The “extra house” I left behind in this complex transaction had a couple of bites the first week it was listed and I’m really, really enjoying being back in the hometown I thought I’d never leave. So if you don’t count the fact that I’m paying more per month for temporary health insurance than I paid for my first two cars, and that I’ve been unemployed now longer than I ever have been since high school - and really, those are minor issues in the grand scheme - life really is good.

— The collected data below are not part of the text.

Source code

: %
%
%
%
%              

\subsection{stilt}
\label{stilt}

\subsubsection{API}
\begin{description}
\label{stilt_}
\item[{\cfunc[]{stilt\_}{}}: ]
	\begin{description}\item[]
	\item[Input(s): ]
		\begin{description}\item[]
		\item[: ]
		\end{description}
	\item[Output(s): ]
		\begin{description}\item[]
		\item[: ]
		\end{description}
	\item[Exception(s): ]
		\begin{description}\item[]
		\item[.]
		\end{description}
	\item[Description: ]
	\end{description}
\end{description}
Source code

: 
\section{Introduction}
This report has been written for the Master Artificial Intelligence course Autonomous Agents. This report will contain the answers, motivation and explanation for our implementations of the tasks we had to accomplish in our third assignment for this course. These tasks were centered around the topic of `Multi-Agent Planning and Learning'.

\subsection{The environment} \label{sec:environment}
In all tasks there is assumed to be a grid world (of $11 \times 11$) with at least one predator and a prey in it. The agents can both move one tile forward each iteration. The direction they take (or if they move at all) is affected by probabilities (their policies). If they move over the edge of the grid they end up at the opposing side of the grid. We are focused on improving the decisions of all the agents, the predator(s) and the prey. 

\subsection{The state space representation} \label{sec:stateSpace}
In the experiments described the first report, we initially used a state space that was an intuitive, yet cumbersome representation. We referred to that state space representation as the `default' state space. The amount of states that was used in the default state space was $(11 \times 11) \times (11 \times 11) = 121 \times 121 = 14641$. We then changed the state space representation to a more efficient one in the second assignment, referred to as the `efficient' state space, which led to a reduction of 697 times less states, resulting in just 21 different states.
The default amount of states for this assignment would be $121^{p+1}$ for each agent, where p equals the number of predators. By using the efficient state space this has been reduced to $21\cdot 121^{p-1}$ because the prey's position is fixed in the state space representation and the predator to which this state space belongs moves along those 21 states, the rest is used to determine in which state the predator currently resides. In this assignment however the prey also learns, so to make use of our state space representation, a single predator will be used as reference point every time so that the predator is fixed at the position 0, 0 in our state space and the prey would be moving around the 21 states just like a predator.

It’s funny that I recall so vividly my high school chums lamenting that they couldn’t wait to get out of this town. I never thought that. It always seemed like a pretty good place to hang out. But then I left for college and never quite made it back. I never really realized how much I missed it. What’s really funny is how many of those chums never left. Maybe they wised up... maybe their complaints were just teen angst. I had plenty of that, and I may have even uttered those words at some point, but I never pictured myself anywhere else. Some of those guys have moved on to bigger and better and I miss them now that I’m back, but the ones who stayed fill me in on their stories and even that’s been fun.

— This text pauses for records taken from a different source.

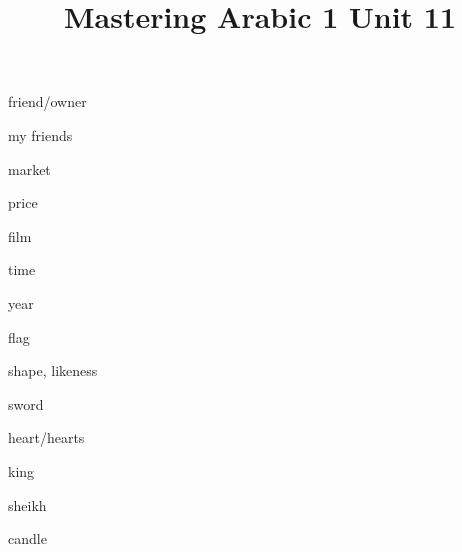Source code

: \documentclass[avery5371,grid,frame]{flashcards}
\title{Mastering Arabic 1 Unit 11}
\begin{document}
\begin{flashcard}{\LARGE friend/owner}
\LARGE {}
\end{flashcard}
\begin{flashcard}{\LARGE my friends}
\LARGE {}
\end{flashcard}
\begin{flashcard}{\LARGE market}
\LARGE {}
\end{flashcard}
\begin{flashcard}{\LARGE price}
\LARGE {}
\end{flashcard}
\begin{flashcard}{\LARGE film}
\LARGE {}
\end{flashcard}
\begin{flashcard}{\LARGE time}
\LARGE {}
\end{flashcard}
\begin{flashcard}{\LARGE year}
\LARGE {}
\end{flashcard}
\begin{flashcard}{\LARGE flag}
\LARGE {}
\end{flashcard}
\begin{flashcard}{\LARGE shape, likeness}
\LARGE {}
\end{flashcard}
\begin{flashcard}{\LARGE sword}
\LARGE {}
\end{flashcard}
\begin{flashcard}{\LARGE heart/hearts}
\LARGE {}
\end{flashcard}
\begin{flashcard}{\LARGE king}
\LARGE {}
\end{flashcard}
\begin{flashcard}{\LARGE sheikh}
\LARGE {}
\end{flashcard}
\begin{flashcard}{\LARGE candle}
\LARGE {}
\end{flashcard}
\end{document}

So here I am, picking up where I left off. At times I feel like I’m finally in control of something. Other times it feels like my life is spinning out of control... which is actually more comfortable and familiar for me. My biggest anxiety remains the comfort and happiness of my family and I know that wouldn’t be any different no matter where we lived. Here though, I feel like I know where I’m going, what I’m doing and though I’m sure it’s a deceivingly false sense of security, I have a confidence in my ability to promote that comfort and happiness that I never really felt anywhere else. It’s as though when the spinning stops momentarily, at least I land in familiar territory... and can get everyone home safely.
It’s good to be back. Life’s good... did I already mention that?
2 comments:
Are you trying to antagonize me, Ray? Are you purposely taking the Right Route again? Why wouldn't I admit to being a custodian? They perform a valuable service that too many people take for granted! In fact, laborers in general get taken for granted. These are the people who built this country and keep it running. They're the ones from whom big business sucks life and profit leaving them lying in the path of destruction like the rest of materials in business's wake... just another squandered resource. Even the term "human resource" suggests that business sees labor as little more than a raw material that must be tolerated. Trump and Rocekfeller may have coughed up their daddys' cash to have their empires built, but laborers did the building and the cleaning and the maintenance.
(I'm just messing with you... proof that I'm feeling pretty good about life these days!)
I was! I had your position firmly in mind... and my tongue firmly in cheek. We all do what we do to make the rich get richer.